(Data extracted from a collection)
________________

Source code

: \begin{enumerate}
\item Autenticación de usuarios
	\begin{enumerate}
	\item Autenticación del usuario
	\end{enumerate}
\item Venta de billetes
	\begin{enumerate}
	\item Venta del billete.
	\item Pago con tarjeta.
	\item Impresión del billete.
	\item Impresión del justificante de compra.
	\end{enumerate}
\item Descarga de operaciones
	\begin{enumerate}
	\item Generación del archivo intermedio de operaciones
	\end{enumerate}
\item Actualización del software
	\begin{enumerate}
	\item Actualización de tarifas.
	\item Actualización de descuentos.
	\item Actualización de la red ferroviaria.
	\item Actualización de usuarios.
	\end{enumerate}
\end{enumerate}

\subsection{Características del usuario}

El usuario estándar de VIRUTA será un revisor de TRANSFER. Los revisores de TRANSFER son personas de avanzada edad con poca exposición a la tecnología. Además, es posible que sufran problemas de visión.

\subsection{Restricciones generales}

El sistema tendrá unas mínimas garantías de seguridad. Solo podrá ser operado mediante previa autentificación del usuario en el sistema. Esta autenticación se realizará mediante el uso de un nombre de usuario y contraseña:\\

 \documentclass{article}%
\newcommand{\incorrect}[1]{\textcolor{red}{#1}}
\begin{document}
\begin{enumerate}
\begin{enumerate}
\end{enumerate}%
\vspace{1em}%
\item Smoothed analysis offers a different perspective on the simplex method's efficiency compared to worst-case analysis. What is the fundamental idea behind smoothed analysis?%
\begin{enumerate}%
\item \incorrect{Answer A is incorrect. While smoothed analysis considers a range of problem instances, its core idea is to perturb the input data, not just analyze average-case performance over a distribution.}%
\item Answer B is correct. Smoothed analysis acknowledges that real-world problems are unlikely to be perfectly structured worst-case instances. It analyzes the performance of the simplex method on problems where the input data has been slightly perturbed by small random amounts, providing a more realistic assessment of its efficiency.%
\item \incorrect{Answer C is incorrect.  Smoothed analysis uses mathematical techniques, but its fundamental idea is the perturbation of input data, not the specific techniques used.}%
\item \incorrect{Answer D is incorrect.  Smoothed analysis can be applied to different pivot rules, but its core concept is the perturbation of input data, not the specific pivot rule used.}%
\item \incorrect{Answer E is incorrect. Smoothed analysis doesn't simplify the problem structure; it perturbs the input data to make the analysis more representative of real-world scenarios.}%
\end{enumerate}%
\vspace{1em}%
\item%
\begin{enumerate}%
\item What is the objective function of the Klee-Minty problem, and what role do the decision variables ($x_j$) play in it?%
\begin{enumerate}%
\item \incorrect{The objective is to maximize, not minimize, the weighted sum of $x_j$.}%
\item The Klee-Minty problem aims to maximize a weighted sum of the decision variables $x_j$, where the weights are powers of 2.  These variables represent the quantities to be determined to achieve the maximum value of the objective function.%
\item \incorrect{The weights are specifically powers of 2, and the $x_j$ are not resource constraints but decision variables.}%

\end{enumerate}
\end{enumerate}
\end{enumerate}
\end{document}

________________

What you will do
Transcribe only the trailing portion of the entries above: the line that contains "E is incorrect." and each line after it.

Written solution
\item \incorrect{Answer E is incorrect. Smoothed analysis doesn't simplify the problem structure; it perturbs the input data to make the analysis more representative of real-world scenarios.}%
\end{enumerate}%
\vspace{1em}%
\item%
\begin{enumerate}%
\item What is the objective function of the Klee-Minty problem, and what role do the decision variables ($x_j$) play in it?%
\begin{enumerate}%
\item \incorrect{The objective is to maximize, not minimize, the weighted sum of $x_j$.}%
\item The Klee-Minty problem aims to maximize a weighted sum of the decision variables $x_j$, where the weights are powers of 2.  These variables represent the quantities to be determined to achieve the maximum value of the objective function.%
\item \incorrect{The weights are specifically powers of 2, and the $x_j$ are not resource constraints but decision variables.}%

\end{enumerate}
\end{enumerate}
\end{enumerate}
\end{document}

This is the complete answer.